EXERCISE GOAL: Which lines run from the line containing "During the Global" through the end of the records below? Reproduce them exactly, and nothing else.

Dataset items

==========

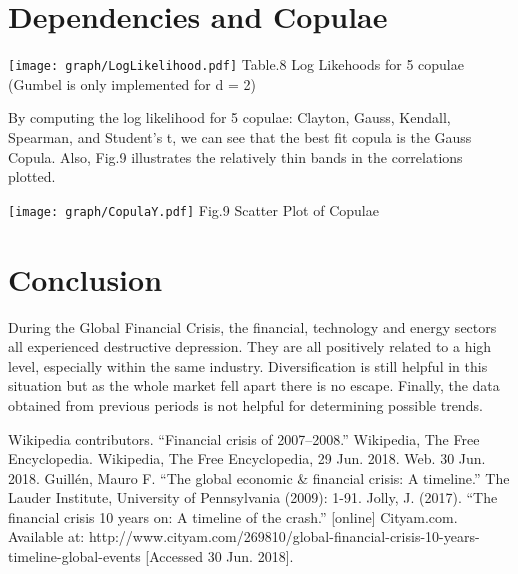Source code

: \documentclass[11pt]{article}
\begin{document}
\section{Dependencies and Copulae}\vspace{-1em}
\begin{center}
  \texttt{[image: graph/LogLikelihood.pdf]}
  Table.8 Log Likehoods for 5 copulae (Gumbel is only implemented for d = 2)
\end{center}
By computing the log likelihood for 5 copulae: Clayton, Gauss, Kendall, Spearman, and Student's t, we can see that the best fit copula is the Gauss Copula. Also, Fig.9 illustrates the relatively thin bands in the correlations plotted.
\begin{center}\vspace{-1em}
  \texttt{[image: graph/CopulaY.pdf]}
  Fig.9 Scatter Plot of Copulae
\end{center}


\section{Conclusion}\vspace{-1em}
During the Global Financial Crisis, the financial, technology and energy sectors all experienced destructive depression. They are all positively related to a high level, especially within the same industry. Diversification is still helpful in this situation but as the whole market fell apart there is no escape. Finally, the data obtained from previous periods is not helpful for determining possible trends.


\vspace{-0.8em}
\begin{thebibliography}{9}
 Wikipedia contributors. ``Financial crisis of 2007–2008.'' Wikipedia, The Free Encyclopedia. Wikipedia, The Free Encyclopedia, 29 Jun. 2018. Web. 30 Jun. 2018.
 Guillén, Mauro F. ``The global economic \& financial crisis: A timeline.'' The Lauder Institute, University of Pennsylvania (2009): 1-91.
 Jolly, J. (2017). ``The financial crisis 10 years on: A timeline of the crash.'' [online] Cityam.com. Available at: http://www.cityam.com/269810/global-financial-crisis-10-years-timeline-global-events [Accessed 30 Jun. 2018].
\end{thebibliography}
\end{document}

==========

SOLUTION TO THIS EXERCISE:
During the Global Financial Crisis, the financial, technology and energy sectors all experienced destructive depression. They are all positively related to a high level, especially within the same industry. Diversification is still helpful in this situation but as the whole market fell apart there is no escape. Finally, the data obtained from previous periods is not helpful for determining possible trends.


\vspace{-0.8em}
\begin{thebibliography}{9}
 Wikipedia contributors. ``Financial crisis of 2007–2008.'' Wikipedia, The Free Encyclopedia. Wikipedia, The Free Encyclopedia, 29 Jun. 2018. Web. 30 Jun. 2018.
 Guillén, Mauro F. ``The global economic \& financial crisis: A timeline.'' The Lauder Institute, University of Pennsylvania (2009): 1-91.
 Jolly, J. (2017). ``The financial crisis 10 years on: A timeline of the crash.'' [online] Cityam.com. Available at: http://www.cityam.com/269810/global-financial-crisis-10-years-timeline-global-events [Accessed 30 Jun. 2018].
\end{thebibliography}
\end{document}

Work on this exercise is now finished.